Formalising Human-in-the-Loop: Computational Reductions, Failure Modes, and Legal–Moral Responsibility¶
Conference: ICLR 2026
OpenReview: https://openreview.net/forum?id=KR8viVTrX4
Code: None (Purely theoretical/legal analysis)
Area: AI Safety / Human-AI Collaboration / AI Governance & Responsibility
Keywords: Human-in-the-Loop, Computability Theory, Oracle Machines, Computational Reductions, Failure Mode Classification, Legal Responsibility, GDPR, EU AI Act
TL;DR¶
This paper utilizes the concepts of oracle machines and "reductions" from computability theory to rigorously formalize diverse Human-in-the-Loop (HITL) human oversight schemes into three categories—Trivial Monitoring, Endpoint Action, and Involved Interaction. Based on this, it establishes a failure mode classification system and analyzes blind spots in UK/EU laws, ultimately revealing an unavoidable "Accountability ↔ Technical Interpretability" trade-off.
Background & Motivation¶
Background: In AI safety and regulatory discourse, "Human-in-the-Loop (HITL)" is treated almost as a universal safeguard—GDPR Article 22 and EU AI Act Article 14 codify "human oversight" into law as a core protection against harm from Automated Decision-Making Systems (ADMS). A plethora of terms has emerged in academia: HOTL (Human-on-the-loop), HOOTL (Human-out-of-the-loop), HIC (Human-in-command), MHC (Meaningful Human Control), etc.

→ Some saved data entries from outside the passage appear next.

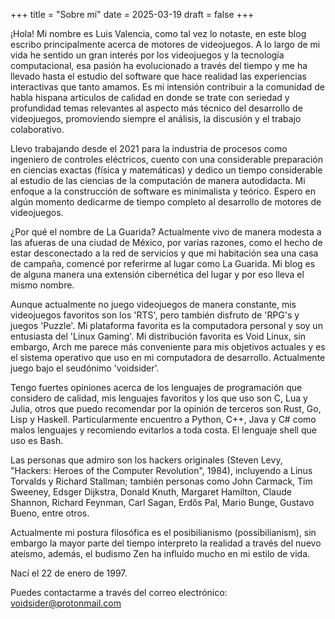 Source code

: +++
title = "Sobre mí"
date = 2025-03-19
draft = false
+++

¡Hola! Mi nombre es Luis Valencia, como tal vez lo notaste, en este blog escribo principalmente
acerca de motores de videojuegos. A lo largo de mi vida he sentido un gran interés por los
videojuegos y la tecnología computacional, esa pasión ha evolucionado a través del tiempo y me ha
llevado hasta el estudio del software que hace realidad las experiencias interactivas que tanto
amamos. Es mi intensión contribuir a la comunidad de habla hispana artículos de calidad en donde se
trate con seriedad y profundidad temas relevantes al aspecto más técnico del desarrollo de
videojuegos, promoviendo siempre el análisis, la discusión y el trabajo colaborativo.

Llevo trabajando desde el 2021 para la industria de procesos como ingeniero de controles eléctricos,
cuento con una considerable preparación en ciencias exactas (física y matemáticas) y dedico un
tiempo considerable al estudio de las ciencias de la computación de manera autodidacta. Mi enfoque a
la construcción de software es minimalista y teórico. Espero en algún momento dedicarme de tiempo
completo al desarrollo de motores de videojuegos.

¿Por qué el nombre de La Guarida?
Actualmente vivo de manera modesta a las afueras de una ciudad de México, por varias razones, como
el hecho de estar desconectado a la red de servicios y que mi habitación sea una casa de campaña,
comencé por referirme al lugar como La Guarida. Mi blog es de alguna manera una extensión
cibernética del lugar y por eso lleva el mismo nombre.

Aunque actualmente no juego videojuegos de manera constante, mis videojuegos favoritos son los
'RTS', pero también disfruto de 'RPG's y juegos 'Puzzle'. Mi plataforma favorita es la computadora
personal y soy un entusiasta del 'Linux Gaming'. Mi distribución favorita es Void Linux,
sin embargo, Arch me parece más conveniente para mis objetivos actuales y es el sistema operativo
que uso en mi computadora de desarrollo. Actualmente juego bajo el seudónimo 'voidsider'.

Tengo fuertes opiniones acerca de los lenguajes de programación que considero de calidad, mis
lenguajes favoritos y los que uso son C, Lua y Julia, otros que puedo recomendar por la opinión de
terceros son Rust, Go, Lisp y Haskell. Particularmente encuentro a Python, C++, Java y C# como malos
lenguajes y recomiendo evitarlos a toda costa. El lenguaje shell que uso es Bash.

Las personas que admiro son los hackers originales (Steven Levy, "Hackers: Heroes of the Computer
Revolution", 1984), incluyendo a Linus Torvalds y Richard Stallman; también personas como John
Carmack, Tim Sweeney, Edsger Dijkstra, Donald Knuth, Margaret Hamilton, Claude Shannon, Richard
Feynman, Carl Sagan, Erdős Pal, Mario Bunge, Gustavo Bueno, entre otros.

Actualmente mi postura filosófica es el posibilianismo (possibilianism), sin embargo la mayor parte
del tiempo interpreto la realidad a través del nuevo ateísmo, además, el budismo Zen ha influído
mucho en mi estilo de vida.

Nací el 22 de enero de 1997.

Puedes contactarme a través del correo electrónico: voidsider@protonmail.com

Limitations of Prior Work: These concepts overlap yet remain fragmented, lacking a unified and precise formal definition. Consequently, "HITL" has become a vague label—a company can implement "tokenistic HITL" human review to claim regulatory compliance, while regulators can neither verify if the "human" is actually effective nor distinguish the vast differences in safety between different schemes. Worse, when systems fail, the human in the loop often becomes what Elish calls a "moral crumple zone," taking the blame for flawed machines (e.g., the Uber self-driving case where responsibility fell entirely on the safety driver).
Key Challenge: Law assumes "human oversight = safety," but the effectiveness of HITL critically depends on the specific technical design of the system. Under the same "HITL" label, human capabilities can range from "only pressing an emergency stop" to "deep collaboration with the machine," yet existing laws only focus on the final and weakest forms of oversight.

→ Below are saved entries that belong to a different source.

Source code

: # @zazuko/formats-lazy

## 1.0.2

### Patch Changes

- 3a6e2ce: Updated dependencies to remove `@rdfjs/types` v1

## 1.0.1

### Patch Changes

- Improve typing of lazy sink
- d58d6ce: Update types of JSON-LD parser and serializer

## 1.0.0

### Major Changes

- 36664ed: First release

Goal: To answer "when, if, and how should HITL be used to truly reduce harm and risk," transforming HITL from a vague slogan into a formal object that is analyzable, verifiable, and legally actionable.
Core Idea: Model the "human" as an "oracle" called by a machine using oracle machines—the machine is a deterministic automaton \(T^\bullet\), and human judgment is the oracle function \(f\). The frequency and manner in which the machine calls the human correspond to two classical reductions in computability theory (many-one reduction and Turing reduction), thereby placing "human involvement" into a spectrum with a rigorous mathematical definition.
Method¶
Overall Architecture¶
This is not an algorithmic paper, but a formal analysis framework consisting of three interconnected parts: first, formalizing HITL into three computational reduction types using oracle machines (§2); next, building a two-dimensional failure mode classification system on top of these types (§3); and finally, mapping these dimensions to UK/EU law to reveal responsibility trade-offs (§4). The logical chain is: Computational structure determines what humans can do → What humans can do determines how things fail → Failure modes determine how law should allocate responsibility.
flowchart TB
subgraph S2["§2 Formalising Computational Reductions"]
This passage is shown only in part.